There are still loose ends from the Crack.

I got nothing.

I suspect much will be left unresolved.

But River handled the Tardis even better than the Doctor, why would it not like her daughter?
BTW, I’ll admit it. my heart skipped a little beat when I heard an “allons-y.” Man, I miss Ten.

I don’t think she is but it was an idea that has to at least be considered. I think the answer is (answers are?) going to be unsatisfactorily timey-whimey …

God yes. They both started out as phenomenal elements, and have both become tiresome crutches robbed of their glory by overuse.

I hated that part too. I thought Matt Smith was terrible at it, and watching him chew the scenery was annoying. I don’t always dislike him so much, but this was bad.

I did like the delivery of “No, you’re too short, you’re bossy, and your nose is all funny.”

I liked elements of Gaiman’s writing (especially how he managed a simultaneous Douglas Adams and Ursula K. LeGuin reference, the aforementioned assessment of Clara, and the Porridge plotline) but it fell far short of “The Doctor’s Wife” for me.

grumblegrublenozombiesin28dayslatergrumblegrumble

Anyone else notice the Ecclestone “North” accent bit?

Does everyone remember when Clara tipped over a flask of something in the library in Journey to the Centre of the Tardis? Do we know what the hell that was yet? And what effect it had? Or did I just miss it because I was drunk?

It was the Encyclopedia Gallifreya, and the effect it had was making Doctor Who continuity nerds jizz their pants.

Okay, apologies, my brain’s not working today…

Please remind me - what were the Adams and LeGuin references?

No, everyone lived that day. The library kid-computer could presumably upload River into a new body - although then she’d be lonelier.

Umm, no, whereabouts please and I’ll rewatch it? ta!

Not lived… everyone was saved. I’d imagine that if the library kid could make bodies for them, she would have done so. The Doctor would have seen to it. Unlike the original people saved, and Donna, there were bodies left behind for River and her new family. So one could argue that the library kid could only disassemble, preserve, and re-make living bodies, not create new ones for people whose bodies had died.

When one of the soldiers complains that some of their equipment is missing all its parts, the captain refers to it as “a standard solid state, sub-etha ansible class communicator.”

I thought “ansible” was an Ender’s Game reference. Shows what I know.

The Cybermen reminded me a bit of the Modular Man from the Tom Strong comics - you can wipe them out but let one little bit survive (and I think we saw some “live bits” floating in space there at the end) and they will reconstruct themselves from available materials.

I agree with many of the points already made: the kids were annoying, Clara actually did something, the double-Doctor act was entertaining-ish, and Warwick David was awesome.

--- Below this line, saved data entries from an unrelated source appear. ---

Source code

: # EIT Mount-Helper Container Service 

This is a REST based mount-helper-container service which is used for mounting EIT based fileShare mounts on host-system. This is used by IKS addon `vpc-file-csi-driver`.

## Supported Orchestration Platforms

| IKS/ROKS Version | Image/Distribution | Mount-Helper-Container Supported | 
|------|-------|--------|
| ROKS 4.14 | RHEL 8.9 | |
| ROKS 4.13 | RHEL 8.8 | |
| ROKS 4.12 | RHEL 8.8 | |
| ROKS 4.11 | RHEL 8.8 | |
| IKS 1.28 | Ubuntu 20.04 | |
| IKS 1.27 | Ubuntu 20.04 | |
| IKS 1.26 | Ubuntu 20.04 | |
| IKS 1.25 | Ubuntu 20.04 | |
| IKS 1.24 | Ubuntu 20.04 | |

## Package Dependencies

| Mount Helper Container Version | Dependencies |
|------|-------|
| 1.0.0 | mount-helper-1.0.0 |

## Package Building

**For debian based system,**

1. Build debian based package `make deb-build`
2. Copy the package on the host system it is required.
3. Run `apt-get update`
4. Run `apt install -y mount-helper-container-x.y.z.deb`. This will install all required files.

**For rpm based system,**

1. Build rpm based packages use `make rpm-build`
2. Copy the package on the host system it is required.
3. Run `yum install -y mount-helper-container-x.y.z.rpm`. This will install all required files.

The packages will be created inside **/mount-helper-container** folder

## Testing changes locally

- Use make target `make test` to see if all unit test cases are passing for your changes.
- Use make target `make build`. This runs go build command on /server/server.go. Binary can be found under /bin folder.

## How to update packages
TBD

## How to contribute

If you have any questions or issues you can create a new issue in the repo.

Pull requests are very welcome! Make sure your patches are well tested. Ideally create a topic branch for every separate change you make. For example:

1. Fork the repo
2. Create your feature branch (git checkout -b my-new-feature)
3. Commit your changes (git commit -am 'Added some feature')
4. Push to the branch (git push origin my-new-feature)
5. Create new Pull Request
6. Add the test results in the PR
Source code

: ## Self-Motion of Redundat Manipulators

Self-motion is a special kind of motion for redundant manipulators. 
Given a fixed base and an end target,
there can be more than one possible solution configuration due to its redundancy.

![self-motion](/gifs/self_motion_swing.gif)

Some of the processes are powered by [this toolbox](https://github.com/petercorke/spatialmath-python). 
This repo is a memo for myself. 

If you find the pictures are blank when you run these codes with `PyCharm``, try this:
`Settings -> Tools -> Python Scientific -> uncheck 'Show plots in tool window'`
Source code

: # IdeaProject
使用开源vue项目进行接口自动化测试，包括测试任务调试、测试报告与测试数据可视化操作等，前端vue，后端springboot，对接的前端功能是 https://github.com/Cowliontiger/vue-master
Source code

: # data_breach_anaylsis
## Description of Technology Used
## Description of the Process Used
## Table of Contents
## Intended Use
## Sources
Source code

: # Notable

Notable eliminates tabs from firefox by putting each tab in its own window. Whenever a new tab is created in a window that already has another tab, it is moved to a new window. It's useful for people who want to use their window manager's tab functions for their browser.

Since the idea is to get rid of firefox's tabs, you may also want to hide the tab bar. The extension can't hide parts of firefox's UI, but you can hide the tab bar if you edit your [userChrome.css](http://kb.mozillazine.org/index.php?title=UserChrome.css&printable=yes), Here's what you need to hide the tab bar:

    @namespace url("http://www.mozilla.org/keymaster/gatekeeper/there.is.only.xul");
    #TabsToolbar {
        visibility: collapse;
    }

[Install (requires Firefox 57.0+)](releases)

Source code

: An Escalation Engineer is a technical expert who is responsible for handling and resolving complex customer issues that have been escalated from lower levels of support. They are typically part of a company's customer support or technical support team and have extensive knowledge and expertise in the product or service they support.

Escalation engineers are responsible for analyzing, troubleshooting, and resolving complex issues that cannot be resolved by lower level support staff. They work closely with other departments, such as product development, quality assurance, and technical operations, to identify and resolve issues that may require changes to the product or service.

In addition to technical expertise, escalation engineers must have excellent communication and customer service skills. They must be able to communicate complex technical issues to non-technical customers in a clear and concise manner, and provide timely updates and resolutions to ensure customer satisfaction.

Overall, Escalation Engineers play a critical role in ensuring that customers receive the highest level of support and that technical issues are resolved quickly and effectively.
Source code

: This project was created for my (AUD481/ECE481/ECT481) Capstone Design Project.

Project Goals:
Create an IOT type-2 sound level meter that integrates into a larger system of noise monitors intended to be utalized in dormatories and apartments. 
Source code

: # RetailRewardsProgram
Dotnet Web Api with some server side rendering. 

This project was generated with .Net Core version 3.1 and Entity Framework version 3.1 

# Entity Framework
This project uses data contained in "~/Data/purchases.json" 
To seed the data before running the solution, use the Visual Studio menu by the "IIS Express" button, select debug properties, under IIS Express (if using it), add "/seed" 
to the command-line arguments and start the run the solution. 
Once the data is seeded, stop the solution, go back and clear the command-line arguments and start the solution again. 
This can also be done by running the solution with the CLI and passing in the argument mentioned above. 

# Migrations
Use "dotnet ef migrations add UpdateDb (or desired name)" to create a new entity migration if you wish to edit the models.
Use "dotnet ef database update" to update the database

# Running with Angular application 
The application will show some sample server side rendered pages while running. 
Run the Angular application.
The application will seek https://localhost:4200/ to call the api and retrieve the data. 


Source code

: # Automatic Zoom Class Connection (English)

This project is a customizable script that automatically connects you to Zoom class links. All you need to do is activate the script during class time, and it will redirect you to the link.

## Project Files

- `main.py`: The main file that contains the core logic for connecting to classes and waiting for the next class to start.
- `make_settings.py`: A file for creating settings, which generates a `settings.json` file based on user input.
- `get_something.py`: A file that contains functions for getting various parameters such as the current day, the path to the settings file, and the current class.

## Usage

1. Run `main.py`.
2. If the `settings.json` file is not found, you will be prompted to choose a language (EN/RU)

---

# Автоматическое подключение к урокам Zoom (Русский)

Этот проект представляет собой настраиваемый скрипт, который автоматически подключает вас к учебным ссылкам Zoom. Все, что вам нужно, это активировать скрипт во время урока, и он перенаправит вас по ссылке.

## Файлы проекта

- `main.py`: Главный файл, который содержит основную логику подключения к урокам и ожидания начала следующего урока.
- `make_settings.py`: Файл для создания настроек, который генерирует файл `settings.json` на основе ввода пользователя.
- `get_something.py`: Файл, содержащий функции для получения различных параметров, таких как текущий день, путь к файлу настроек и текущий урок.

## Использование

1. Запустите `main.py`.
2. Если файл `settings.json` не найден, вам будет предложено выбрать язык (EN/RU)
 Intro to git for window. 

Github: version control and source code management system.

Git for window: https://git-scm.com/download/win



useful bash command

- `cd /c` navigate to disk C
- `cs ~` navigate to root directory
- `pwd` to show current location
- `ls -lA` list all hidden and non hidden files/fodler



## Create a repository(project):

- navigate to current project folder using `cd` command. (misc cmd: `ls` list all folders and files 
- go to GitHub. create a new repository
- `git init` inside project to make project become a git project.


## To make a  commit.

“Ansible” does appear in Ender’s game (and the rest of that series) but it was Le Guin who originated that term a few decades prior with her Ekumen/Hainish novels. She has been pretty liberal about allowing other authors to use the term for faster-than-light communication devices.

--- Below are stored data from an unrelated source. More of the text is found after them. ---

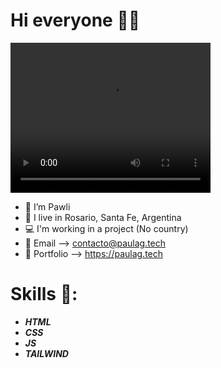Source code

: # Hi everyone 👋🏻

<video width="320" height="240">
  <source src="./img/Paula G.gif" type="video/mp4">
  </video>


- 🌺 I’m Pawli 
- 📍 I live in Rosario, Santa Fe, Argentina
- 💻 I'm working in a project (No country)
- 💌 Email --> contacto@paulag.tech
- 🦋 Portfolio --> https://paulag.tech

# Skills 🦖:
- <b><i>HTML</i></b>
- <b><i>CSS</i></b>
- <b><i>JS</i></b>
- <b><i>TAILWIND</i></b>
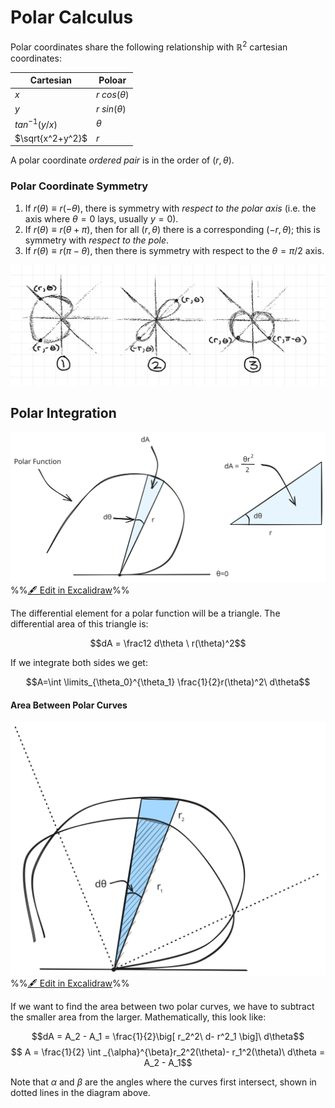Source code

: # Polar Calculus

Polar coordinates share the following relationship with $\mathbb R ^2$ cartesian coordinates:

| Cartesian        | Poloar            |
| ---------------- | ----------------- |
| $x$              | $r \ cos(\theta)$ |
| $y$              | $r\ sin(\theta)$  |
| $tan^{-1}(y/x)$  | $\theta$          |
| $\sqrt{x^2+y^2}$ | $r$               |
A polar coordinate *ordered pair* is in the order of $(r, \theta)$. 

### Polar Coordinate Symmetry

1. If $r(\theta) \equiv r(-\theta)$,  there is symmetry with *respect to the polar axis* (i.e. the axis where $\theta = 0$ lays, usually $y=0$).
2. If $r(\theta) \equiv r(\theta + \pi)$, then for all $(r, \theta)$ there is a corresponding $(-r, \theta)$; this is symmetry with *respect to the pole*.
3. If $r(\theta) \equiv r(\pi - \theta)$, then there is symmetry with respect to the $\theta = \pi/2$ axis.

![](../../../media/Pasted%20image%2020250112224050.webp)


## Polar Integration

![](../../../media/excalidraw/excalidraw-2025-01-12-22.44.26.excalidraw.svg)
%%[🖋 Edit in Excalidraw](../../../media/excalidraw/excalidraw-2025-01-12-22.44.26.excalidraw.md)%%

The differential element for a polar function will be a triangle. The differential area of this triangle is:

$$dA = \frac12 d\theta \ r(\theta)^2$$

If we integrate both sides we get:

$$A=\int \limits_{\theta_0}^{\theta_1} \frac{1}{2}r(\theta)^2\ d\theta$$

#### Area Between Polar Curves

![](../../../media/excalidraw/excalidraw-2025-01-12-22.53.37.excalidraw.svg)
%%[🖋 Edit in Excalidraw](../../../media/excalidraw/excalidraw-2025-01-12-22.53.37.excalidraw.md)%%

If we want to find the area between two polar curves, we have to subtract the smaller area from the larger. Mathematically, this look like:

$$dA = A_2 - A_1 = \frac{1}{2}\big[  r_2^2\ d- r^2_1  \big]\ d\theta$$
$$ A = \frac{1}{2} \int _{\alpha}^{\beta}r_2^2(\theta)- r_1^2(\theta)\ d\theta = A_2 - A_1$$

Note that $\alpha$ and $\beta$ are the angles where the curves first intersect, shown in dotted lines in the diagram above.



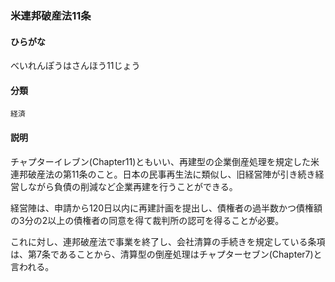 <div style="display:none;">

## [あ行](securities-terms?id=あ行)
## [か行](securities-terms?id=か行)
## [さ行](securities-terms?id=さ行)
## [た行](securities-terms?id=た行)
## [な行](securities-terms?id=な行)
## [は行](securities-terms?id=は行)

</div>

### 米連邦破産法11条

#### ひらがな

べいれんぽうはさんほう11じょう

#### 分類

`経済`

#### 説明

チャプターイレブン(Chapter11)ともいい、再建型の企業倒産処理を規定した米連邦破産法の第11条のこと。日本の民事再生法に類似し、旧経営陣が引き続き経営しながら負債の削減など企業再建を行うことができる。
 
経営陣は、申請から120日以内に再建計画を提出し、債権者の過半数かつ債権額の3分の2以上の債権者の同意を得て裁判所の認可を得ることが必要。
 
これに対し、連邦破産法で事業を終了し、会社清算の手続きを規定している条項は、第7条であることから、清算型の倒産処理はチャプターセブン(Chapter7)と言われる。

<div style="display:none;">

## [ま行](securities-terms?id=ま行)
## [や行](securities-terms?id=や行)
## [ら行](securities-terms?id=ら行)
## [わ行](securities-terms?id=わ行)
## [英数字・記号](securities-terms?id=英数字・記号)

</div>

Beginning of this clip, before the Tennant “Allons-y” and the Girl in the Fireplace callback.

Also, anyone think the title is a callback to Gaiman’s Cthulhu/Holmes pastiche “A Study in Emerald” (itself a callback to “A Study in Scarlet”)

God I miss Tennant & RTD.
I wanted to like this one but the kids had no purpose at all except to be annoying. I don’t know if it was because BBC-America showed it with commercials, but it felt very disjointed and seemed like I kept missing scenes. I don’t freaking care one bit about the mystery behind Clara! Why can’t the companion just be a companion? Why does Moffet have to always make the show about finding out some big secret about the companion? Why was she suddenly this great commander who spoke all her lines like she had trained half her life in the military?

I hate the Cybermen.

And oh great, next week is the return of the Sontaran & Lizard woman investigation team. :rolleyes: It feels like Moffet is trying so hard to *force *the audience into liking something.

She’s a nanny.

I agree about disliking them. I mean, they are OK, but we don’t need them to recur.

Captain Jack, they are definitely not.